Finland, for instance, felt the change quickly, since much of its commerce had been tied to the Soviets. Unemployment there rapidly shot from 2 percent to 10 percent.
Sweden's jobless rate now hovers at about 9 percent, a state of affairs that has forced the Stockholm government to weigh what it considers drastic measures, including free-market reforms and deep cuts in social programs.
At present, a three-man commission of foreign economists, set up by an act of the Swedish parliament, is in the final stages of assessing the country's labor market. It is scheduled to issue its report in January. One member of that panel, David Blanchflower, an economics professor at Dartmouth College in Hanover, N.H., says the unemployment problem is probably even worse than official data show.
Figuring in government training and make-work projects called ``active labor market programs,'' the jobless rate may be as high as 15 percent, Mr. Blanchflower says. And the government is hard pressed to expand such programs since it is in the throes of a fiscal crisis that could result in sharp cuts in social spending.

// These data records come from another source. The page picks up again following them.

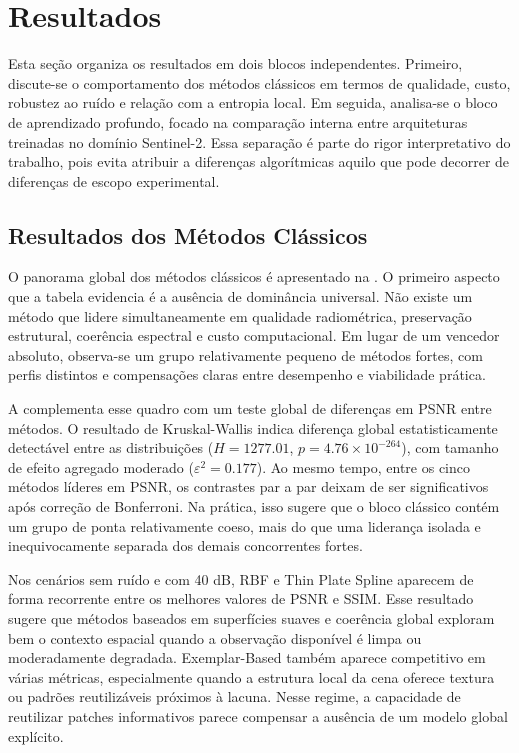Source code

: \section{Resultados}
\label{sec:results}

Esta seção organiza os resultados em dois blocos independentes.
Primeiro, discute-se o comportamento dos métodos clássicos em termos de qualidade, custo, robustez ao ruído e relação com a entropia local.
Em seguida, analisa-se o bloco de aprendizado profundo, focado na comparação interna entre arquiteturas treinadas no domínio Sentinel-2.
Essa separação é parte do rigor interpretativo do trabalho, pois evita atribuir a diferenças algorítmicas aquilo que pode decorrer de diferenças de escopo experimental.

\subsection{Resultados dos Métodos Clássicos}

O panorama global dos métodos clássicos é apresentado na .
O primeiro aspecto que a tabela evidencia é a ausência de dominância universal.
Não existe um método que lidere simultaneamente em qualidade radiométrica, preservação estrutural, coerência espectral e custo computacional.
Em lugar de um vencedor absoluto, observa-se um grupo relativamente pequeno de métodos fortes, com perfis distintos e compensações claras entre desempenho e viabilidade prática.




A  complementa esse quadro com um teste global de diferenças em \gls{PSNR} entre métodos.
O resultado de Kruskal-Wallis indica diferença global estatisticamente detectável entre as distribuições ($H=1277.01$, $p=4.76\times10^{-264}$), com tamanho de efeito agregado moderado ($\varepsilon^2=0.177$).
Ao mesmo tempo, entre os cinco métodos líderes em \gls{PSNR}, os contrastes par a par deixam de ser significativos após correção de Bonferroni.
Na prática, isso sugere que o bloco clássico contém um grupo de ponta relativamente coeso, mais do que uma liderança isolada e inequivocamente separada dos demais concorrentes fortes.

Nos cenários sem ruído e com 40 dB, \gls{RBF} e Thin Plate Spline aparecem de forma recorrente entre os melhores valores de \gls{PSNR} e \gls{SSIM}.
Esse resultado sugere que métodos baseados em superfícies suaves e coerência global exploram bem o contexto espacial quando a observação disponível é limpa ou moderadamente degradada.
Exemplar-Based também aparece competitivo em várias métricas, especialmente quando a estrutura local da cena oferece textura ou padrões reutilizáveis próximos à lacuna.
Nesse regime, a capacidade de reutilizar patches informativos parece compensar a ausência de um modelo global explícito.

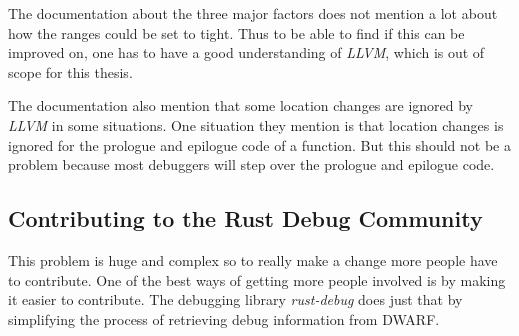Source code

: The documentation about the three major factors does not mention a lot about how the ranges could be set to tight.
Thus to be able to find if this can be improved on, one has to have a good understanding of \emph{LLVM}, which is out of scope for this thesis.


The documentation also mention that some location changes are ignored by \emph{LLVM} in some situations.
One situation they mention is that location changes is ignored for the prologue and epilogue code of a function.
But this should not be a problem because most debuggers will step over the prologue and epilogue code.



\subsection{Contributing to the Rust Debug Community}
This problem is huge and complex so to really make a change more people have to contribute.
One of the best ways of getting more people involved is by making it easier to contribute.
The debugging library \emph{rust-debug} does just that by simplifying the process of retrieving debug information from \gls{DWARF}.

The political implications of this situation were demonstrated in late September when voters ousted the conservative coalition of former Prime Minister Carl Bildt. Mr. Bildt had pushed a program of privatization, deregulation, and the introduction of competition in education and health services - much of which is likely to stay in place. Swedes balked, however, at the prospect of threatened reductions in unemployment and health benefits.
But even incoming Social Democratic Prime Minister Ingvar Carlsson has publicly admitted that he can't rule out deep cuts in social programs.
The choices facing Swedes are fairly stark, Blanchflower says. Unemployment benefits have traditionally been very high, creating a disincentive to work, he says. That, together with generous paid-leave policies and an average work year (1,400 hours) that is considerably shorter than in the US (1,800 hours), doesn't give much hope of reviving a stalled economy.
Swedish labor policies have been ``hugely generous,'' Blanchflower says, ``but now the country can't afford it.''
The Dartmouth professor, whose fellow commission members are Richard Jackman of the London School of Economics and Giles St. Paul, a Paris-based economist, says he can't divulge what their recommendations to the Swedish government will be. But he says the tone isn't likely to diverge much from an earlier report by a panel led by Swedish economist Assar Lindbeck. Mr. Lindbeck's report, published this year by MIT Press under the title, ``Turning Sweden Around,'' strongly recommended a turn toward a free-market system closer to the United States model.
That's a bitter pill for many Swedes, but an economic restructuring is inevitable, Blanchflower says. If you look at the neighborhood around Sweden - including the Baltic nations and much of Eastern Europe - he says, you see a host of economies trying to modernize. They're going to create a whole new competitive environment, and Sweden will find it ``very hard to stand aside'' as it has in the past, pursuing its own economic agenda.
A major test of the country's willingness to reset its economic compass will come in November when Swedes go to the polls again, this time to decide on membership in the European Union.